Nothing but the lines from the first line of the material below through the line that holds "### Remove that" should be set down, exactly and with pictures left out.

[Information given Boundary: Start]

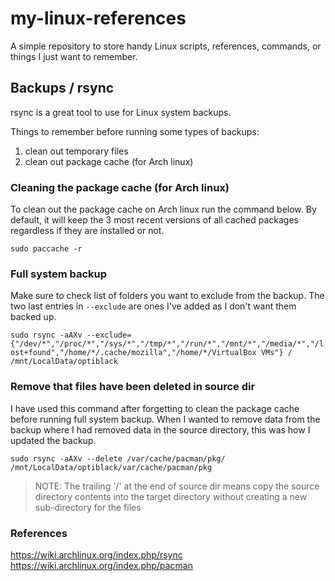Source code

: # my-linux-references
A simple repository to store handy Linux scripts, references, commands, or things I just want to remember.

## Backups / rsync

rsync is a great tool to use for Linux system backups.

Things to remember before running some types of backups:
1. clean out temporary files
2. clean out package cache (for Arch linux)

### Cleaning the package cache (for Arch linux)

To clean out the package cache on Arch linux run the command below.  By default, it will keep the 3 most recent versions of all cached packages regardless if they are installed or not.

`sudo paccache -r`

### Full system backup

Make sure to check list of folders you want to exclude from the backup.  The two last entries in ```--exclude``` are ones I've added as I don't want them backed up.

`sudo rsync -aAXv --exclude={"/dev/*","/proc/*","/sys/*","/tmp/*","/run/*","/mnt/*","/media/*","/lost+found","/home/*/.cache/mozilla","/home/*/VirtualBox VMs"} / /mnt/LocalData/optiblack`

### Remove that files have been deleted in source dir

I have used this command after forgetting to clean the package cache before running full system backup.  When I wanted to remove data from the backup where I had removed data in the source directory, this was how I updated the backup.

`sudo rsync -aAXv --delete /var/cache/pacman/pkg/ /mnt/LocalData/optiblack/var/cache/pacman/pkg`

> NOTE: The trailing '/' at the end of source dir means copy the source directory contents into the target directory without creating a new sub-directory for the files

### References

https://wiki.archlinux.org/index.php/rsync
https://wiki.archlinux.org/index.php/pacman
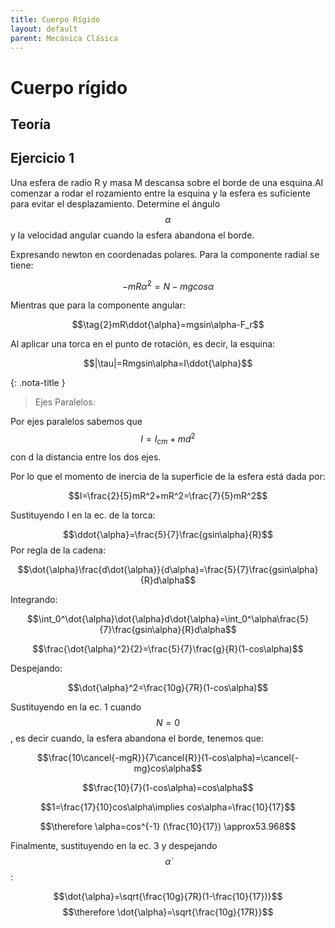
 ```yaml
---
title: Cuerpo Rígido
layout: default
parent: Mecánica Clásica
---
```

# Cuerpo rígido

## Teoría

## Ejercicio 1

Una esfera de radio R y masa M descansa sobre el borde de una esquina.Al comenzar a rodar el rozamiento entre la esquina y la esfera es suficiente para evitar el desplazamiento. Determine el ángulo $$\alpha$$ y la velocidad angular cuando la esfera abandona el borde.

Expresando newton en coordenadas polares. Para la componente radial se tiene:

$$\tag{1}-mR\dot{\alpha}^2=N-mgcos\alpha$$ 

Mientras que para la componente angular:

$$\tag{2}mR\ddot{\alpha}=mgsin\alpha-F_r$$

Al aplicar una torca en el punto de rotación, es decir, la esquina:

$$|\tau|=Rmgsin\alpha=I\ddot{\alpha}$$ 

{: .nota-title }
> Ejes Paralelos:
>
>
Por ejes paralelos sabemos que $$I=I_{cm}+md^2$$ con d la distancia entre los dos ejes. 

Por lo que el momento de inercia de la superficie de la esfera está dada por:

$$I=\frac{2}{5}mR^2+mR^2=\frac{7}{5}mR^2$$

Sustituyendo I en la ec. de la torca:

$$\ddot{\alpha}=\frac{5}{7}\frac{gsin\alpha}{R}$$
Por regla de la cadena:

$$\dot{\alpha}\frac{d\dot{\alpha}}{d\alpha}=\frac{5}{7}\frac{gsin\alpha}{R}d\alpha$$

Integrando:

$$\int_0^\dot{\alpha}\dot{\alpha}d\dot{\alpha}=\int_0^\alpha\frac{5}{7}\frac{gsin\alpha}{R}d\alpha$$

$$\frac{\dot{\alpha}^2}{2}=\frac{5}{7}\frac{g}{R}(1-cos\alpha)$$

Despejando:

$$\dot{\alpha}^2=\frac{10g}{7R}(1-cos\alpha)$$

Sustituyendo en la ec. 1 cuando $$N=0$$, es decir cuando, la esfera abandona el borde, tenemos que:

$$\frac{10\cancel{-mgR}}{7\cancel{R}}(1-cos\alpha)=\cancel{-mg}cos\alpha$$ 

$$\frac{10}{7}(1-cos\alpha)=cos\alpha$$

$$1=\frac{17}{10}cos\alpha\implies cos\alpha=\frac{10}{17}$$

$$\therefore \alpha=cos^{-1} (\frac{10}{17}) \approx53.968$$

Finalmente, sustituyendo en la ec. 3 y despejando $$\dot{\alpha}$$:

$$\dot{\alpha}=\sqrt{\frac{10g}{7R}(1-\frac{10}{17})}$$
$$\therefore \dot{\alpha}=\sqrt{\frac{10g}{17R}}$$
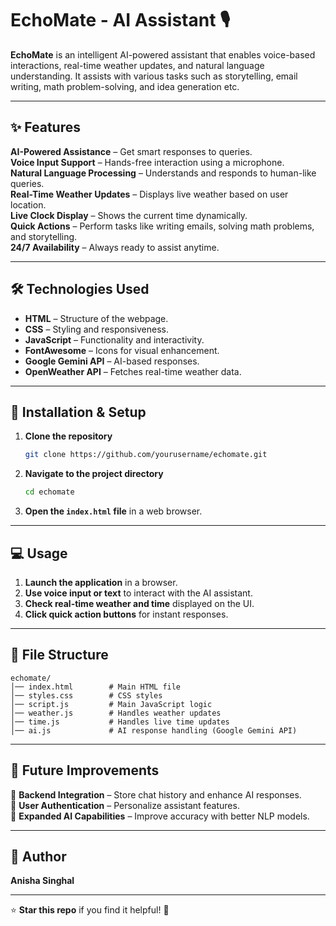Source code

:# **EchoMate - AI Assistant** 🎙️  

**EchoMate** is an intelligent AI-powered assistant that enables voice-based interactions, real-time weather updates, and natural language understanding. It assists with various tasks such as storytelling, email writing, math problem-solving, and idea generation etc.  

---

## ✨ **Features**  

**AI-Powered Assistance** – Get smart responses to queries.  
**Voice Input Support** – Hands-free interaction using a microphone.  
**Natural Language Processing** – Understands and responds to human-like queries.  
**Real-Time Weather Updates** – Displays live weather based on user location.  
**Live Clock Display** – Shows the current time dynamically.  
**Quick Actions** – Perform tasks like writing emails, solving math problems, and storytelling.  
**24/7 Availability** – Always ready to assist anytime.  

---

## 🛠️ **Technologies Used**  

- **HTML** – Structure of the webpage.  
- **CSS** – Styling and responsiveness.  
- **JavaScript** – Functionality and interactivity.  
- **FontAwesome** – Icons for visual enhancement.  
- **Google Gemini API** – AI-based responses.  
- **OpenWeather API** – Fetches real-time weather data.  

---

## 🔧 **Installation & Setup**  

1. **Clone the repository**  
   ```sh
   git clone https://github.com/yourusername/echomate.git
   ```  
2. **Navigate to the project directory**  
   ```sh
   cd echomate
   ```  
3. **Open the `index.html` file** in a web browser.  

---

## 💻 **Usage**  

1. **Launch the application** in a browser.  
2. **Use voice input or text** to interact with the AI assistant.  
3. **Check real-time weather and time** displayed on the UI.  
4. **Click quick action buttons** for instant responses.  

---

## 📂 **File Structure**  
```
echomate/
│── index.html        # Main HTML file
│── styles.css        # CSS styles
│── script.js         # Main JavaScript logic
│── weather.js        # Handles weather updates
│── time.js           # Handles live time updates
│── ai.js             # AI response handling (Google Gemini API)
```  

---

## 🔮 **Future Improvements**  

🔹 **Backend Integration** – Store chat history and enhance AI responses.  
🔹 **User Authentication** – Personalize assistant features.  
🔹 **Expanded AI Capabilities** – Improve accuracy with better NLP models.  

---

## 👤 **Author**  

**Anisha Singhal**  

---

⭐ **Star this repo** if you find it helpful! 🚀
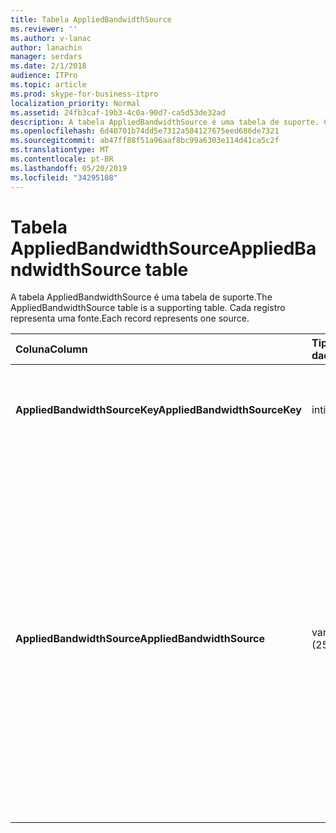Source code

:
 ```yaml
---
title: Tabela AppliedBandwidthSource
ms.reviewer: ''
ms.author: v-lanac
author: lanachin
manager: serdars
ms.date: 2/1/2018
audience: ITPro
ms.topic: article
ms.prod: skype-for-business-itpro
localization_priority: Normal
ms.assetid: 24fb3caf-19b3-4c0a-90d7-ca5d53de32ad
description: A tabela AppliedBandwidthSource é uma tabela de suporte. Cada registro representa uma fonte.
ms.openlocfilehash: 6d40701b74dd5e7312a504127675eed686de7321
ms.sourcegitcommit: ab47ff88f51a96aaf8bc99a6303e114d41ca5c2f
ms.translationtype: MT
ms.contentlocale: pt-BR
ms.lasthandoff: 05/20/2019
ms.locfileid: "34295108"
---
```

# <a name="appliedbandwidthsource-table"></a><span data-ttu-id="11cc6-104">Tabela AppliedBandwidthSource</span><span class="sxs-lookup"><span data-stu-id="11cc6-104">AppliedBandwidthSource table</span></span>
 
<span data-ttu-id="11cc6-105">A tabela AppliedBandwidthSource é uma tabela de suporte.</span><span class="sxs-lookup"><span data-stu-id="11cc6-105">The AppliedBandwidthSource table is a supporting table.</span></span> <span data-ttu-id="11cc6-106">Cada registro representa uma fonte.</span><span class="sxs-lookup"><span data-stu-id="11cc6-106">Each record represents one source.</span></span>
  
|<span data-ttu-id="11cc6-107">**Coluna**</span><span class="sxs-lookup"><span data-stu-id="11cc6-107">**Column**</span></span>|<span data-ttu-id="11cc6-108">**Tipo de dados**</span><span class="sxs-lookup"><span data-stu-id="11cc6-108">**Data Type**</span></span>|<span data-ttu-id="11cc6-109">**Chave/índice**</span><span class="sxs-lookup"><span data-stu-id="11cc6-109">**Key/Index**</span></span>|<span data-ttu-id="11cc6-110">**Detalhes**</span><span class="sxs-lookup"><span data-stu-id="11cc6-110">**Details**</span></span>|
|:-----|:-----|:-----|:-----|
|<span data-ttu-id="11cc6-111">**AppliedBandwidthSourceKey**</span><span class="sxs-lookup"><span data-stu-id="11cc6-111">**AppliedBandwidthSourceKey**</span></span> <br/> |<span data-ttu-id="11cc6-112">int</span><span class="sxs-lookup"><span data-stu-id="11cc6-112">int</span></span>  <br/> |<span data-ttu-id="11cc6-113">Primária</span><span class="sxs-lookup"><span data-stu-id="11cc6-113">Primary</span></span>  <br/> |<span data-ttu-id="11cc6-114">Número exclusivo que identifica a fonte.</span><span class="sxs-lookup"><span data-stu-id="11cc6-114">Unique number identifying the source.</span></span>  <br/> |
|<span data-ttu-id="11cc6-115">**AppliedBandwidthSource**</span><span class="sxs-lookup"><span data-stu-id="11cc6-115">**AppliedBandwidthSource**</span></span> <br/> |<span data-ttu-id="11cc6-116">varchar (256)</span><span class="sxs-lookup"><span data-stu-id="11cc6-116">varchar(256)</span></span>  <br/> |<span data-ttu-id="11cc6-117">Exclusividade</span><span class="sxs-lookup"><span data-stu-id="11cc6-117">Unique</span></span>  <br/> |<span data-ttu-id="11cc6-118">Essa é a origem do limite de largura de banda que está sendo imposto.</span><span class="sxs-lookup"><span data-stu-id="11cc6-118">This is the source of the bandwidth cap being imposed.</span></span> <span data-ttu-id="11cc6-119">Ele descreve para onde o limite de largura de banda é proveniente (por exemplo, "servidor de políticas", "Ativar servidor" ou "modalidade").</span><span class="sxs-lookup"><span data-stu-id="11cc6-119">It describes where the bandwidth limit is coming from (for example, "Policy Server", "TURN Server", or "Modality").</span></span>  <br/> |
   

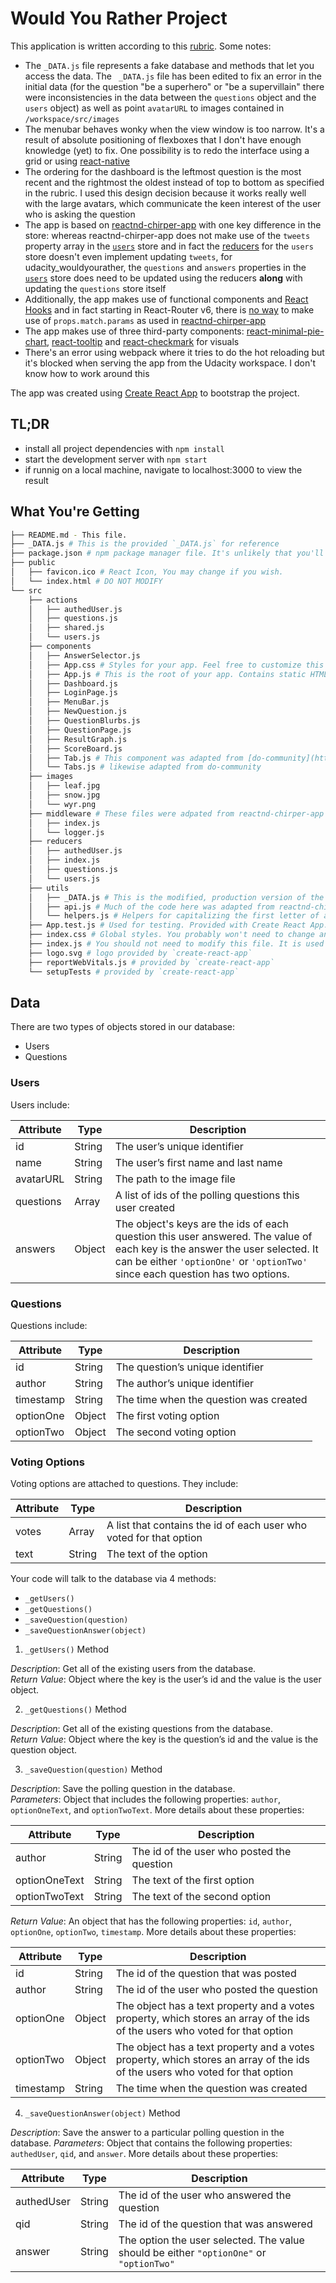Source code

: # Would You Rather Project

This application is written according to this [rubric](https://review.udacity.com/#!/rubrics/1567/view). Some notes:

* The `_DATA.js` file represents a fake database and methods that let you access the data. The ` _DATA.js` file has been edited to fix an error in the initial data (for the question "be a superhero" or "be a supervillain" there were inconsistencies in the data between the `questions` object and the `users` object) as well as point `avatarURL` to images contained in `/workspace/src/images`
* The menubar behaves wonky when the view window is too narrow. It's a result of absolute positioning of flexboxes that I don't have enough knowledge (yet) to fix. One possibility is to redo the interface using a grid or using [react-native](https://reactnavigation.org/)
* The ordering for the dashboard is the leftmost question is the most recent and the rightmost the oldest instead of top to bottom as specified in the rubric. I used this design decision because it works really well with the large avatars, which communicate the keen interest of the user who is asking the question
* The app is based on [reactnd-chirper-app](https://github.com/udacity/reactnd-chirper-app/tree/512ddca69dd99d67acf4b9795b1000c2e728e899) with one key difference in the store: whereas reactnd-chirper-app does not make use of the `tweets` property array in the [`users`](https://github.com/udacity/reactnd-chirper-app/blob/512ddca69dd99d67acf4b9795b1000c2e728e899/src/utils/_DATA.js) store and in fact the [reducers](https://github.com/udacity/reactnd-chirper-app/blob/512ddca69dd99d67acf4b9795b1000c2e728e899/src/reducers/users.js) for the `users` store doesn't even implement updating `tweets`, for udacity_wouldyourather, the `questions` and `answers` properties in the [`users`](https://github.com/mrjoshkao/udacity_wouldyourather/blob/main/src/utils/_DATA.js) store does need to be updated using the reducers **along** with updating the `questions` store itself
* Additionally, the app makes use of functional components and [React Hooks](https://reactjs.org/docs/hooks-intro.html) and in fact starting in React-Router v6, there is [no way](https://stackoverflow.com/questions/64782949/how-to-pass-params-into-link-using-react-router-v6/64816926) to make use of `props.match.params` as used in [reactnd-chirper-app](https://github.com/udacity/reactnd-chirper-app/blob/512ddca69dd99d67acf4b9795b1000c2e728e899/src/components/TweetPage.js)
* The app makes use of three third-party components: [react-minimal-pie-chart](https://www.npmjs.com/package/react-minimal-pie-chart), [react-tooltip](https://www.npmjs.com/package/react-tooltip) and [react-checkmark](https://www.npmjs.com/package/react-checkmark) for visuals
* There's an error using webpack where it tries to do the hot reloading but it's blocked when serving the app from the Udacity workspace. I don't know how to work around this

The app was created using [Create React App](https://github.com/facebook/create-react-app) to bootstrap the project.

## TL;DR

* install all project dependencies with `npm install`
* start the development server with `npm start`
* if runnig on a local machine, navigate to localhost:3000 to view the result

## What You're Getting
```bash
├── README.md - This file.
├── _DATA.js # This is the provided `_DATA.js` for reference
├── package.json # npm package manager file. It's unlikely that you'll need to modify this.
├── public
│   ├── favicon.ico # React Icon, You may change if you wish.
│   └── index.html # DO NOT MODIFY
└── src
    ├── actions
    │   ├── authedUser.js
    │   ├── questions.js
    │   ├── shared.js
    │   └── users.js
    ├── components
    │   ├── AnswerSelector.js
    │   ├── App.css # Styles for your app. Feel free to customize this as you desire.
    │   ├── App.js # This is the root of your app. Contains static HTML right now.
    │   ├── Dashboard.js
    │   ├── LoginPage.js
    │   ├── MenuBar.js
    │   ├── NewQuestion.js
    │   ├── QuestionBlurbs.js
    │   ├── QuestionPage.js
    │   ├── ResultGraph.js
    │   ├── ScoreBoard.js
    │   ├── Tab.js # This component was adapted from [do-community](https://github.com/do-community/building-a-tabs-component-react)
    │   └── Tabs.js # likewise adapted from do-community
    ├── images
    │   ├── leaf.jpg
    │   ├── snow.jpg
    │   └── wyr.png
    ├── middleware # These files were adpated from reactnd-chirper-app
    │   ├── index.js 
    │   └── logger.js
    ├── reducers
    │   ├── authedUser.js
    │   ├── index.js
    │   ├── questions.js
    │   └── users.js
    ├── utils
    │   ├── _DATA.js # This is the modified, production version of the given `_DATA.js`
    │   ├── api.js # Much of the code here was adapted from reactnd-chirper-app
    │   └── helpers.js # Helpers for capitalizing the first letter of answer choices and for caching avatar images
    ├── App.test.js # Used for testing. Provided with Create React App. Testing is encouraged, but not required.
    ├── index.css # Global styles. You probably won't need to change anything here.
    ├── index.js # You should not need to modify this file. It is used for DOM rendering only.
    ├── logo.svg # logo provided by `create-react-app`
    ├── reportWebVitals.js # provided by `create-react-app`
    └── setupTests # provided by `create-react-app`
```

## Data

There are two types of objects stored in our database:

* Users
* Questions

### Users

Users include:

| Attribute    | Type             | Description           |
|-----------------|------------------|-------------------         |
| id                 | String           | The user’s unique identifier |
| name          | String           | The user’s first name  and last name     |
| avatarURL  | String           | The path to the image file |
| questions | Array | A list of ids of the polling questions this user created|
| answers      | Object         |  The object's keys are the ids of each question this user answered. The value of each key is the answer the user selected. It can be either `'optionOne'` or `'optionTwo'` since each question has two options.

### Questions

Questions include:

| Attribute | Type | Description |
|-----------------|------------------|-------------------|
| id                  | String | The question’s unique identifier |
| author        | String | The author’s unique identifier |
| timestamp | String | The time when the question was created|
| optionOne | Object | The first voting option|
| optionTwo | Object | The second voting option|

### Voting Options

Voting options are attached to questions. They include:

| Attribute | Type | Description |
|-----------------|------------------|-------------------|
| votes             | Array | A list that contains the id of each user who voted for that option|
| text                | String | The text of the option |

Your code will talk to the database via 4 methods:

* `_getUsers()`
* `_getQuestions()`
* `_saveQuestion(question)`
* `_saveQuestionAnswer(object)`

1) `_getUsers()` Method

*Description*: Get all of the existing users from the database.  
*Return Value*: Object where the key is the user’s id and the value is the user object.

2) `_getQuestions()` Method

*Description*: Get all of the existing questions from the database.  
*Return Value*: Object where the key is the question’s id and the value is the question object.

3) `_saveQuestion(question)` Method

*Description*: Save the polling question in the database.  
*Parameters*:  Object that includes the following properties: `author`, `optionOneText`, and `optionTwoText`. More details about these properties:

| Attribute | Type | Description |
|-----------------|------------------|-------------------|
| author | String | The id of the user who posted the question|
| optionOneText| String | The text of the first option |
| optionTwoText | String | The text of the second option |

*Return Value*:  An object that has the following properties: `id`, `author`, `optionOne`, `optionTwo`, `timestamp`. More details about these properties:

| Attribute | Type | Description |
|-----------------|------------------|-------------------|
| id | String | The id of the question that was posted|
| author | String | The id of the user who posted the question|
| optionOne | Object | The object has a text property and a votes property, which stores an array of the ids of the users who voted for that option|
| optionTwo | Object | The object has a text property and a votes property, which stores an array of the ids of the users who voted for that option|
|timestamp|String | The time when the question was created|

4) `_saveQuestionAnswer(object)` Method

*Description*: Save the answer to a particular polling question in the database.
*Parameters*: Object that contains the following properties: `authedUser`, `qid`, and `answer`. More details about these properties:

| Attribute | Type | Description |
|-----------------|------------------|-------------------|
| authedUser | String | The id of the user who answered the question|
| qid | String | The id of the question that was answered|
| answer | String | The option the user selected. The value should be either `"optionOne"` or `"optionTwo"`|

[Information given Boundary: End]

Result below:
Source code

: # my-linux-references
A simple repository to store handy Linux scripts, references, commands, or things I just want to remember.

## Backups / rsync

rsync is a great tool to use for Linux system backups.

Things to remember before running some types of backups:
1. clean out temporary files
2. clean out package cache (for Arch linux)

### Cleaning the package cache (for Arch linux)

To clean out the package cache on Arch linux run the command below.  By default, it will keep the 3 most recent versions of all cached packages regardless if they are installed or not.

`sudo paccache -r`

### Full system backup

Make sure to check list of folders you want to exclude from the backup.  The two last entries in ```--exclude``` are ones I've added as I don't want them backed up.

`sudo rsync -aAXv --exclude={"/dev/*","/proc/*","/sys/*","/tmp/*","/run/*","/mnt/*","/media/*","/lost+found","/home/*/.cache/mozilla","/home/*/VirtualBox VMs"} / /mnt/LocalData/optiblack`

### Remove that files have been deleted in source dir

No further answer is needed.